[Rendered images with source text]
Segment Open

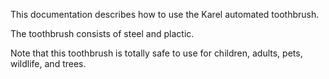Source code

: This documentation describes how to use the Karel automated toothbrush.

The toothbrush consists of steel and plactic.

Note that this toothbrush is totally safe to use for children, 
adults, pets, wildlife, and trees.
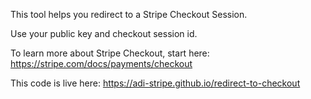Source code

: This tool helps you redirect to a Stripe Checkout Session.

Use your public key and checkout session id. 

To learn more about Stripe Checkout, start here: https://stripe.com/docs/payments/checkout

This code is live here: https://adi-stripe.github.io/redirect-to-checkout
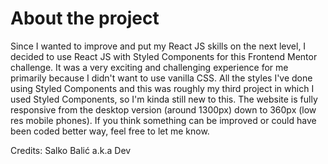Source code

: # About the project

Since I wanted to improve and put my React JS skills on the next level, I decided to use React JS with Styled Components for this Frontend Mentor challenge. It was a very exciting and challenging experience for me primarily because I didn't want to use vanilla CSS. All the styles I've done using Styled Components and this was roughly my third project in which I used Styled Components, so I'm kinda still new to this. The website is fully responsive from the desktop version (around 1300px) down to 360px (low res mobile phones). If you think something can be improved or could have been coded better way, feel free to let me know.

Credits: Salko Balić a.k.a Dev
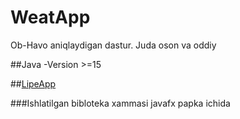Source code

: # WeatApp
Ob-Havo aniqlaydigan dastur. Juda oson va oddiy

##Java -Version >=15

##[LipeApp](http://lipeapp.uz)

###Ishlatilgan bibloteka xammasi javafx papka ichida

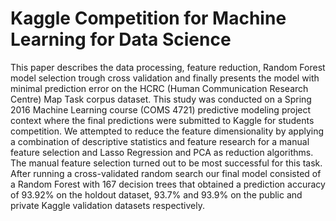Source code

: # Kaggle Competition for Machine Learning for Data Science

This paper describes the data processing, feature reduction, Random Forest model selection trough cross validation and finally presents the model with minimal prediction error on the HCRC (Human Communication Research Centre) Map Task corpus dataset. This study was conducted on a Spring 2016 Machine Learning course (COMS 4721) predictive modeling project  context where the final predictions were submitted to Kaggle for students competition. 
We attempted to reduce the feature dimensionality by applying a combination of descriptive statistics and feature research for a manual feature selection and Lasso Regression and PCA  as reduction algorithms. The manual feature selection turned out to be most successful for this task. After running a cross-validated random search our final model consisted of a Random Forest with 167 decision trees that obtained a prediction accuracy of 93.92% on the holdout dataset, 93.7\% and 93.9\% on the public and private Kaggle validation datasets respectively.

Segment Closed

» **Work task**: All records, pictures excluded: copy them exactly.

» **Task response**:
Source code

: This documentation describes how to use the Karel automated toothbrush.

The toothbrush consists of steel and plactic.

Note that this toothbrush is totally safe to use for children, 
adults, pets, wildlife, and trees.
Source code

: This tool helps you redirect to a Stripe Checkout Session.

Use your public key and checkout session id. 

To learn more about Stripe Checkout, start here: https://stripe.com/docs/payments/checkout

This code is live here: https://adi-stripe.github.io/redirect-to-checkout
Source code

: # About the project

Since I wanted to improve and put my React JS skills on the next level, I decided to use React JS with Styled Components for this Frontend Mentor challenge. It was a very exciting and challenging experience for me primarily because I didn't want to use vanilla CSS. All the styles I've done using Styled Components and this was roughly my third project in which I used Styled Components, so I'm kinda still new to this. The website is fully responsive from the desktop version (around 1300px) down to 360px (low res mobile phones). If you think something can be improved or could have been coded better way, feel free to let me know.

Credits: Salko Balić a.k.a Dev
Source code

: # WeatApp
Ob-Havo aniqlaydigan dastur. Juda oson va oddiy

##Java -Version >=15

##[LipeApp](http://lipeapp.uz)

###Ishlatilgan bibloteka xammasi javafx papka ichida

Source code

: # Kaggle Competition for Machine Learning for Data Science

This paper describes the data processing, feature reduction, Random Forest model selection trough cross validation and finally presents the model with minimal prediction error on the HCRC (Human Communication Research Centre) Map Task corpus dataset. This study was conducted on a Spring 2016 Machine Learning course (COMS 4721) predictive modeling project  context where the final predictions were submitted to Kaggle for students competition. 
We attempted to reduce the feature dimensionality by applying a combination of descriptive statistics and feature research for a manual feature selection and Lasso Regression and PCA  as reduction algorithms. The manual feature selection turned out to be most successful for this task. After running a cross-validated random search our final model consisted of a Random Forest with 167 decision trees that obtained a prediction accuracy of 93.92% on the holdout dataset, 93.7\% and 93.9\% on the public and private Kaggle validation datasets respectively.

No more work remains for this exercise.